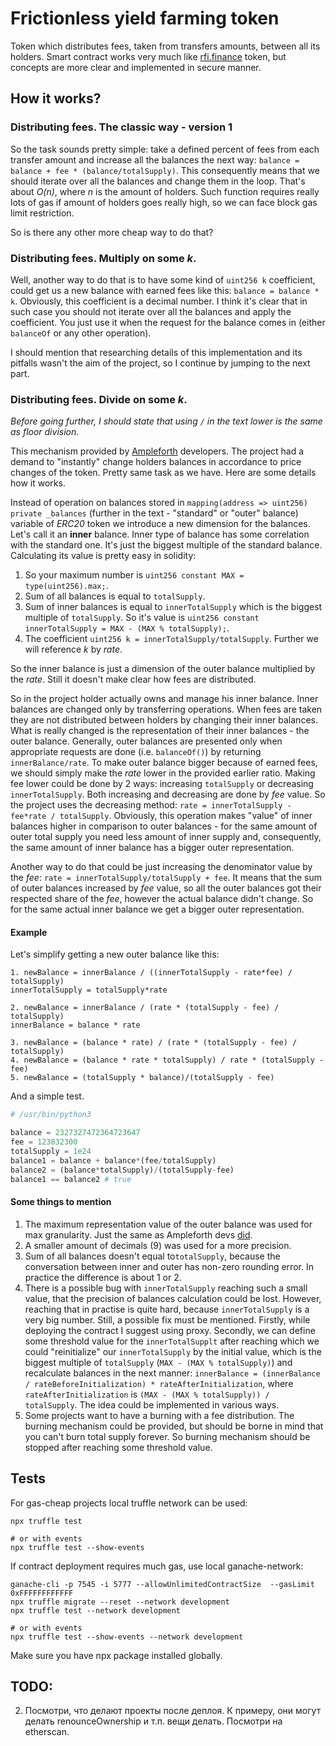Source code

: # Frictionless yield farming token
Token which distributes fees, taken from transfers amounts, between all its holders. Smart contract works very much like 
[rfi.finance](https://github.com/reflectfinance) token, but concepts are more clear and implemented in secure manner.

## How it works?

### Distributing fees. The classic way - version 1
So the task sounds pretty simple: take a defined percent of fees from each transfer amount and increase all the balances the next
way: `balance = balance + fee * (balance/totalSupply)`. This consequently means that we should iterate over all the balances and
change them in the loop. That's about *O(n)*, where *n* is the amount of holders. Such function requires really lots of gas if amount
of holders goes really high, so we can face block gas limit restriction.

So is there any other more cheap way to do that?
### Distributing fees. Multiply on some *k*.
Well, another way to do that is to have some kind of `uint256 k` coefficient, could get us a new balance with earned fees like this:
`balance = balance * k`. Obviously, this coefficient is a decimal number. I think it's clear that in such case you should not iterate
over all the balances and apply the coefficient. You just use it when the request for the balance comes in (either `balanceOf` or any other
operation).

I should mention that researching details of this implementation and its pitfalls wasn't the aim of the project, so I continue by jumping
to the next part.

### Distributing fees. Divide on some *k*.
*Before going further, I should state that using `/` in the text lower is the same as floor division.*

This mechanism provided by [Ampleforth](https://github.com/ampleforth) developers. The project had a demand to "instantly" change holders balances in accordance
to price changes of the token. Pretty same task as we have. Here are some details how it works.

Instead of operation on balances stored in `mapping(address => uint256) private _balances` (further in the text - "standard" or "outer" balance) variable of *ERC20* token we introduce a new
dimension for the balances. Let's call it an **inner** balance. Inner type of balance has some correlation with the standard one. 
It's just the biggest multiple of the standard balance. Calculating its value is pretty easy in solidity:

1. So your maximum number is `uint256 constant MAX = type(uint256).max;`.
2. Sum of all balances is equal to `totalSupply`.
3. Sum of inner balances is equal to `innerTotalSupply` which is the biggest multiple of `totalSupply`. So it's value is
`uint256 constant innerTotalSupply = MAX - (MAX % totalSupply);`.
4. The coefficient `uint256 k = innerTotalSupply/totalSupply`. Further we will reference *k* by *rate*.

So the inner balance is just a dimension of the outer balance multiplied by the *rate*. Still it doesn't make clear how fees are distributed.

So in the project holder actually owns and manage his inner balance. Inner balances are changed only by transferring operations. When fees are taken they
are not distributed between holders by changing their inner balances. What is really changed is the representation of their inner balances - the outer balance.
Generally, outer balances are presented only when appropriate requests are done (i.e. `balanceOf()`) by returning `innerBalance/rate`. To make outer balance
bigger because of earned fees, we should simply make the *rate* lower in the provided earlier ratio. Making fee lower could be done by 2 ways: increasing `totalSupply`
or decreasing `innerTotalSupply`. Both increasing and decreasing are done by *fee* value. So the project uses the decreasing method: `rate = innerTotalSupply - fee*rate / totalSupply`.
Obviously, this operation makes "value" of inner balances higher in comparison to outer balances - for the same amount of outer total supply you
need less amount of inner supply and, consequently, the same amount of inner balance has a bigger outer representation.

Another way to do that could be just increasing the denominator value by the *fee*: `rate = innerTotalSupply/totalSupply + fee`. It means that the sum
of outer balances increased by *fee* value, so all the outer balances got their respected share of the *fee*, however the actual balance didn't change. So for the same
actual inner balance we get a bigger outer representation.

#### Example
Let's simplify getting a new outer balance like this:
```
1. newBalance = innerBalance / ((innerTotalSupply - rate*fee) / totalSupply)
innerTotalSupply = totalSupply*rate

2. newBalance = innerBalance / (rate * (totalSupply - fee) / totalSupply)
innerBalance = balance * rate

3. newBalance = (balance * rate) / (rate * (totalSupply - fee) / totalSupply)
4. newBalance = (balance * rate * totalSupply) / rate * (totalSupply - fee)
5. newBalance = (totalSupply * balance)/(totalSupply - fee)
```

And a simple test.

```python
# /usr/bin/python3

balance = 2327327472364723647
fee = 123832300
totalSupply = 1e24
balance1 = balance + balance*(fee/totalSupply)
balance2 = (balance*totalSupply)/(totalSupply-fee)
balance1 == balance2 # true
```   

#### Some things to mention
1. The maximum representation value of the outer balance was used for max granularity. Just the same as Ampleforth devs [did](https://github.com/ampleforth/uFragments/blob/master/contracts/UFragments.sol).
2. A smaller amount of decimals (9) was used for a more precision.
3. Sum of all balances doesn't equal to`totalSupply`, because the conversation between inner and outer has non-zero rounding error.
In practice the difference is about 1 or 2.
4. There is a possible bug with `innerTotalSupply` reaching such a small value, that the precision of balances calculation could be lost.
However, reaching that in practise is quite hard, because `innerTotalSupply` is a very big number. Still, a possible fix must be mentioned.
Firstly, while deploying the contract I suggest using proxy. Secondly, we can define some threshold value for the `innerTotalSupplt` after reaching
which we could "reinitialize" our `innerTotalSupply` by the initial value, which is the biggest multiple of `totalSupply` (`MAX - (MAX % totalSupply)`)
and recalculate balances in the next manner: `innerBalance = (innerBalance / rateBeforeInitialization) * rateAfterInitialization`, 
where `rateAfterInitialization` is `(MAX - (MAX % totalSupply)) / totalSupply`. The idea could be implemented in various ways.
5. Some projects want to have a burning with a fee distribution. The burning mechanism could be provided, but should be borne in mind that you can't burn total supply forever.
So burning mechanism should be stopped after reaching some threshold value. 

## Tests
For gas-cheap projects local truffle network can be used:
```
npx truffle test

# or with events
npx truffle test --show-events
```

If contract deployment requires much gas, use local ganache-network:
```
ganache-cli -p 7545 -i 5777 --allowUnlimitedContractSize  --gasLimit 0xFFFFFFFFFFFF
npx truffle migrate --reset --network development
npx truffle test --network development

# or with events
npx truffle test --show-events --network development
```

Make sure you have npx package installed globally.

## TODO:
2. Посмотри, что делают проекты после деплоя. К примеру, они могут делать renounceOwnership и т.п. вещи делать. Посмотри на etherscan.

::::

*WHAT TO DO*
Copy each line of the data that contains the word "details".

*REPLY TO THE TASK*
I should mention that researching details of this implementation and its pitfalls wasn't the aim of the project, so I continue by jumping
to price changes of the token. Pretty same task as we have. Here are some details how it works.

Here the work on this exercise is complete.